(Source records begins)

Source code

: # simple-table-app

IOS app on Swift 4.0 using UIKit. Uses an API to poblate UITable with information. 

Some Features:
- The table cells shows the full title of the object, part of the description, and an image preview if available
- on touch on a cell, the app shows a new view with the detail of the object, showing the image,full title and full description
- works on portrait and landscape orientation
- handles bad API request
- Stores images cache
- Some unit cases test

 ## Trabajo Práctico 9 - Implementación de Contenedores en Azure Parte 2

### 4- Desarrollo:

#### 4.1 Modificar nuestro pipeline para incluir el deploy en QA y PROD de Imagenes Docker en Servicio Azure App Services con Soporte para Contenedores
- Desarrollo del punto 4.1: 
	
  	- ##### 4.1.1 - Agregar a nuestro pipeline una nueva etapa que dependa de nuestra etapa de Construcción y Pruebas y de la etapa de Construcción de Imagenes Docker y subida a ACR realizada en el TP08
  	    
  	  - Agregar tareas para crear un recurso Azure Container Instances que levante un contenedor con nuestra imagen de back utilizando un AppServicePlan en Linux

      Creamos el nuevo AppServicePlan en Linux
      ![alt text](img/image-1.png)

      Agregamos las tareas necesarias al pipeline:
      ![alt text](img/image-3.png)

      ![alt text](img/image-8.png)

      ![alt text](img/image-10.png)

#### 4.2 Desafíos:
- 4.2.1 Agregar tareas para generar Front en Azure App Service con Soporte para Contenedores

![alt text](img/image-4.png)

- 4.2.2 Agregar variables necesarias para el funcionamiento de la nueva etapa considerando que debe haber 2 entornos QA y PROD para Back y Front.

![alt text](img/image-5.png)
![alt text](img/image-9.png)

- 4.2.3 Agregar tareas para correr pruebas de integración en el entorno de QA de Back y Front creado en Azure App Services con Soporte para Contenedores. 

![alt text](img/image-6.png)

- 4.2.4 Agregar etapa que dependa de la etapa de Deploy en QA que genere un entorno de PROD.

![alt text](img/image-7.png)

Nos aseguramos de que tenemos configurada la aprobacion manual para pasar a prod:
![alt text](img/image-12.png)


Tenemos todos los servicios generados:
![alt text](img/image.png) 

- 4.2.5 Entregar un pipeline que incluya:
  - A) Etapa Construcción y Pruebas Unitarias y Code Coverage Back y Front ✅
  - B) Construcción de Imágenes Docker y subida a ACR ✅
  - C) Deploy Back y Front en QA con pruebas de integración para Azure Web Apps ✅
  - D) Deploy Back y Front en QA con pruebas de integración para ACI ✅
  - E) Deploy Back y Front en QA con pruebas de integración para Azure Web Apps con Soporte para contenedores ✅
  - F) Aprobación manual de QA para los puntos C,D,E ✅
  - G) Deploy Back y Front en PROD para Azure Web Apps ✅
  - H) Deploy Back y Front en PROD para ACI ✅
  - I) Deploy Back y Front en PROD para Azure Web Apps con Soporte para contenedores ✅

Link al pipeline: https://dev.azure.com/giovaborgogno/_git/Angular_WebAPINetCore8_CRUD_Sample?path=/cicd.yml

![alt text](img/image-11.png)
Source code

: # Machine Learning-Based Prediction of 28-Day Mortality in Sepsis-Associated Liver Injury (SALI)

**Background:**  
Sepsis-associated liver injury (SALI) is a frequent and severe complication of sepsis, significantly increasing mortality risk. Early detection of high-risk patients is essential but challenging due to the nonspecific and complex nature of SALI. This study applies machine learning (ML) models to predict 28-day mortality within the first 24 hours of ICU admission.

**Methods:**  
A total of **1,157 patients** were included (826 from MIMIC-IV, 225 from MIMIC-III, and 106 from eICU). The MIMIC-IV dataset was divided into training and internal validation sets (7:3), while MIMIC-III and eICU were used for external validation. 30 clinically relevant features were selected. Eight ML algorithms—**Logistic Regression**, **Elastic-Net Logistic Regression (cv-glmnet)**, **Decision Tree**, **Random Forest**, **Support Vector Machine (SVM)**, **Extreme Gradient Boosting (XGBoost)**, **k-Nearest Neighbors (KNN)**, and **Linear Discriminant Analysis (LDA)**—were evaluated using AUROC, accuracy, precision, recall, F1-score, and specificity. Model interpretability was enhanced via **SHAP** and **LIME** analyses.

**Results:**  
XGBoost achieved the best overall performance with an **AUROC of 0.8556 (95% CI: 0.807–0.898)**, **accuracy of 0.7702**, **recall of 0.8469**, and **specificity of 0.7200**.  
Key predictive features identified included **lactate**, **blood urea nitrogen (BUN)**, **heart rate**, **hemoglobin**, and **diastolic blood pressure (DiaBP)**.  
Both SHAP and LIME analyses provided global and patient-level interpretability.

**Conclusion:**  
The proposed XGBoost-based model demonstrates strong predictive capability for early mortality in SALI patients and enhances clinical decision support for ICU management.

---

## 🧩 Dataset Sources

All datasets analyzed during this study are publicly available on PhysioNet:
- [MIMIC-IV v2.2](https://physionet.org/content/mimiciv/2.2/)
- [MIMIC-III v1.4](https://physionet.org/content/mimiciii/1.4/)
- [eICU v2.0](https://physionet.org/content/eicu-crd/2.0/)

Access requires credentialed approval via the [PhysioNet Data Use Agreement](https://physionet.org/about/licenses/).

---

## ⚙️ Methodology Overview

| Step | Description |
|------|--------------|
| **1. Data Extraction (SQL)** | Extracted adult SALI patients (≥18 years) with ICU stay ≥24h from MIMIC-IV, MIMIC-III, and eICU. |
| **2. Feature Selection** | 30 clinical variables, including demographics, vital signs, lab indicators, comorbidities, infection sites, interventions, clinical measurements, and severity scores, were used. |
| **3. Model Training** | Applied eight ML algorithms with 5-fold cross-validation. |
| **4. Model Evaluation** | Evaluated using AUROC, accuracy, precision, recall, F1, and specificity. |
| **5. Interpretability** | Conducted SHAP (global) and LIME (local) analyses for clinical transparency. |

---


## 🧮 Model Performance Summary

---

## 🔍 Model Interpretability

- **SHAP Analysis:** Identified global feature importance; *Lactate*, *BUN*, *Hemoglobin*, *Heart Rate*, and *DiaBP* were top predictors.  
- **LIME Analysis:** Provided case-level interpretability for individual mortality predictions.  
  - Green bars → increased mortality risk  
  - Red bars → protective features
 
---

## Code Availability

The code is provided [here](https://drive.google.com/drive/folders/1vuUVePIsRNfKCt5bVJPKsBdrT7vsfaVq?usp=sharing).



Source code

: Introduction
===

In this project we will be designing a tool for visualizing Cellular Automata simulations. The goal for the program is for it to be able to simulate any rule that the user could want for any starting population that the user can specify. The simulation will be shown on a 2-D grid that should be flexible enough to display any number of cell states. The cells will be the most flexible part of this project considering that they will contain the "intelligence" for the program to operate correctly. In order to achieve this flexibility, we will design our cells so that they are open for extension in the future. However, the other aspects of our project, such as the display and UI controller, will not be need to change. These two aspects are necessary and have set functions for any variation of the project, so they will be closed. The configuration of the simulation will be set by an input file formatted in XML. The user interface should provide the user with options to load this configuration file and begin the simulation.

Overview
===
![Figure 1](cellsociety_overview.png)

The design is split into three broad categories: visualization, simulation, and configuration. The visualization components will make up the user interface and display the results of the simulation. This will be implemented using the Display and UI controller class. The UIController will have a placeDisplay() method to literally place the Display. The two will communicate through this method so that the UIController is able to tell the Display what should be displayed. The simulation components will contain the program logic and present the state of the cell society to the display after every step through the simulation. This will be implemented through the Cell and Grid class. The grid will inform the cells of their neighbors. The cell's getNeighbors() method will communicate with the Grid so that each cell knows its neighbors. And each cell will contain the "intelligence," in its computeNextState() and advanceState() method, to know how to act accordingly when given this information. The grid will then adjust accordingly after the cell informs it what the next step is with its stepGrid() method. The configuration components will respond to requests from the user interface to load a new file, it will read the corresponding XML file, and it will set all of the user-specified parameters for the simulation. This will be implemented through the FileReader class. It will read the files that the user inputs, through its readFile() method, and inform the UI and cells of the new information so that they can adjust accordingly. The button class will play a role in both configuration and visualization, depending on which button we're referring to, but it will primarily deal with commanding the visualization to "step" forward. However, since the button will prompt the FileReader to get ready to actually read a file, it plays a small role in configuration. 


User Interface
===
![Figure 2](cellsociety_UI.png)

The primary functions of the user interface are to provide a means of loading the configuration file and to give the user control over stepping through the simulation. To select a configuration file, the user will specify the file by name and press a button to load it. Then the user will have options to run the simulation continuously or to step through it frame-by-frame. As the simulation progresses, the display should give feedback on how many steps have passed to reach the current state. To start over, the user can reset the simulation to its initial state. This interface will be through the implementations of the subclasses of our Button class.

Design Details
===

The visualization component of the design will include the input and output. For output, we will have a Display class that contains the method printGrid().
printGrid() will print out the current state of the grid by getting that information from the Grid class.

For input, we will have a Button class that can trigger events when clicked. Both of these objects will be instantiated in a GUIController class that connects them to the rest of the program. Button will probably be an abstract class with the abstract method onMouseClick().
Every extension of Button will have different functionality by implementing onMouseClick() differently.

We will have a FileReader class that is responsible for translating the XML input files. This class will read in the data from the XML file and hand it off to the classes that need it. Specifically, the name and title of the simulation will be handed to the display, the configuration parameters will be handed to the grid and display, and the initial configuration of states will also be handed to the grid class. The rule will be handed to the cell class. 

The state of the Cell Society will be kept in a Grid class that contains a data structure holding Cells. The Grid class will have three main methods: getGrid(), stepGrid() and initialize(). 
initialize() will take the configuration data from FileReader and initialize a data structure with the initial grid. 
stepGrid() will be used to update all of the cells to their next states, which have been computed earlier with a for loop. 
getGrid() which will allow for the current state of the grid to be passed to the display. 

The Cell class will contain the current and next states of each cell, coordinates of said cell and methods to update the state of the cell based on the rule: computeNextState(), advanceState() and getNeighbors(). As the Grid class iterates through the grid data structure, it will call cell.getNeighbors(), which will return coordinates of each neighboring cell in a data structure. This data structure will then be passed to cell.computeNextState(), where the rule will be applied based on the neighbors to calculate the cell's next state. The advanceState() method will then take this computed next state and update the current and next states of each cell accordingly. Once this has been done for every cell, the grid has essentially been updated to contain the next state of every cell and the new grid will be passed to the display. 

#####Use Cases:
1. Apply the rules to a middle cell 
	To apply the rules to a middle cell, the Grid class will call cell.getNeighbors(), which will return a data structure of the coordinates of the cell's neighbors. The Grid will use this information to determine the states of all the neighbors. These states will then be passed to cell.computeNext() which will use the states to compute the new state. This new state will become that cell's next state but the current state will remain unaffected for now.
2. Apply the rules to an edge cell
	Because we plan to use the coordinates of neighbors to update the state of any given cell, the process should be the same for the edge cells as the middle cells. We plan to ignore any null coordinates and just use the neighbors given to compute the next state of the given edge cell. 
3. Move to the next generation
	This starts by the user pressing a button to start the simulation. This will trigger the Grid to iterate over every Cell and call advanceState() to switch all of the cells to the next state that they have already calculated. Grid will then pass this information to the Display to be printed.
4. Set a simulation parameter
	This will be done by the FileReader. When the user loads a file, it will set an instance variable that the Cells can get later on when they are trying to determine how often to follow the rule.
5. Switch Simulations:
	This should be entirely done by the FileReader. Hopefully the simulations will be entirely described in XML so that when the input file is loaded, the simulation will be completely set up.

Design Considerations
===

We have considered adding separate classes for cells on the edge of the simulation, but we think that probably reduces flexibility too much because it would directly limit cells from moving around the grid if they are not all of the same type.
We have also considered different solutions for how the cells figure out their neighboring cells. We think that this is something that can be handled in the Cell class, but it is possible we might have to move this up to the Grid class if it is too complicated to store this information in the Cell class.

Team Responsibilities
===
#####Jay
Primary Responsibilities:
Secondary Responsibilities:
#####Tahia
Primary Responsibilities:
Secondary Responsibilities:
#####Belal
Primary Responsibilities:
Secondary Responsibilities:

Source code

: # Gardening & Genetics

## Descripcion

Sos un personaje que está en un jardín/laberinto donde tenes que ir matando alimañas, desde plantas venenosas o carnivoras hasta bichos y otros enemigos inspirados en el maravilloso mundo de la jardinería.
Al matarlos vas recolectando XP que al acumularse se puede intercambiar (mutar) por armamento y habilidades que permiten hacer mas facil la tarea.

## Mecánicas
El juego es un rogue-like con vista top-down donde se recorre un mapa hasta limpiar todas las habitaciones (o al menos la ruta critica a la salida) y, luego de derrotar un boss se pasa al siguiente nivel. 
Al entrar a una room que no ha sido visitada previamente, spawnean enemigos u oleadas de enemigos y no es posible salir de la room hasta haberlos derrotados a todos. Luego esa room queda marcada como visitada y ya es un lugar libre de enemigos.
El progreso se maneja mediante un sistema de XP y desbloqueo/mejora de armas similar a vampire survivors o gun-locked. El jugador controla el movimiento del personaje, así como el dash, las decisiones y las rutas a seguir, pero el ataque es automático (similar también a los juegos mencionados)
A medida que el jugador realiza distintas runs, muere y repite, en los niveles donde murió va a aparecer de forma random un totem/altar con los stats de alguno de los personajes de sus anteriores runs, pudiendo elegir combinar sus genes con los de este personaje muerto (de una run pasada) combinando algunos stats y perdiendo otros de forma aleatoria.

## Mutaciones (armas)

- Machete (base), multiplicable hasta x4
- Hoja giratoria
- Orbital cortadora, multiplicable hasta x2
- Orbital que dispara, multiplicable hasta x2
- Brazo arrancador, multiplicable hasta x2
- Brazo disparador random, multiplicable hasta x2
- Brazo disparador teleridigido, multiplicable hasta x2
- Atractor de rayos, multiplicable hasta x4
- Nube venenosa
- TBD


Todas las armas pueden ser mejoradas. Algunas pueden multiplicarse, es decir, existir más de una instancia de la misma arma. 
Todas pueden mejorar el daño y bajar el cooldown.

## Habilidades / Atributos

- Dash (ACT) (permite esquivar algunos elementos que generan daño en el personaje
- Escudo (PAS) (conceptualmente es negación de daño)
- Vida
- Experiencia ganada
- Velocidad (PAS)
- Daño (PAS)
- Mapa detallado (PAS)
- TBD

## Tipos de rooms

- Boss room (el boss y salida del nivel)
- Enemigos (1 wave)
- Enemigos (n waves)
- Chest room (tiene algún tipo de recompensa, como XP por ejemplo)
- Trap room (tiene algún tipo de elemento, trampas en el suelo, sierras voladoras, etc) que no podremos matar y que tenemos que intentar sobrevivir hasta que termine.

(Source records ends)

» **Your task**:
Up to and including the line that contains "- Desarrollo del", restate word for word every line of the entries, starting from the first.

» **Task answer**:
Source code

: # simple-table-app

IOS app on Swift 4.0 using UIKit. Uses an API to poblate UITable with information. 

Some Features:
- The table cells shows the full title of the object, part of the description, and an image preview if available
- on touch on a cell, the app shows a new view with the detail of the object, showing the image,full title and full description
- works on portrait and landscape orientation
- handles bad API request
- Stores images cache
- Some unit cases test

 ## Trabajo Práctico 9 - Implementación de Contenedores en Azure Parte 2

### 4- Desarrollo:

#### 4.1 Modificar nuestro pipeline para incluir el deploy en QA y PROD de Imagenes Docker en Servicio Azure App Services con Soporte para Contenedores
- Desarrollo del punto 4.1: 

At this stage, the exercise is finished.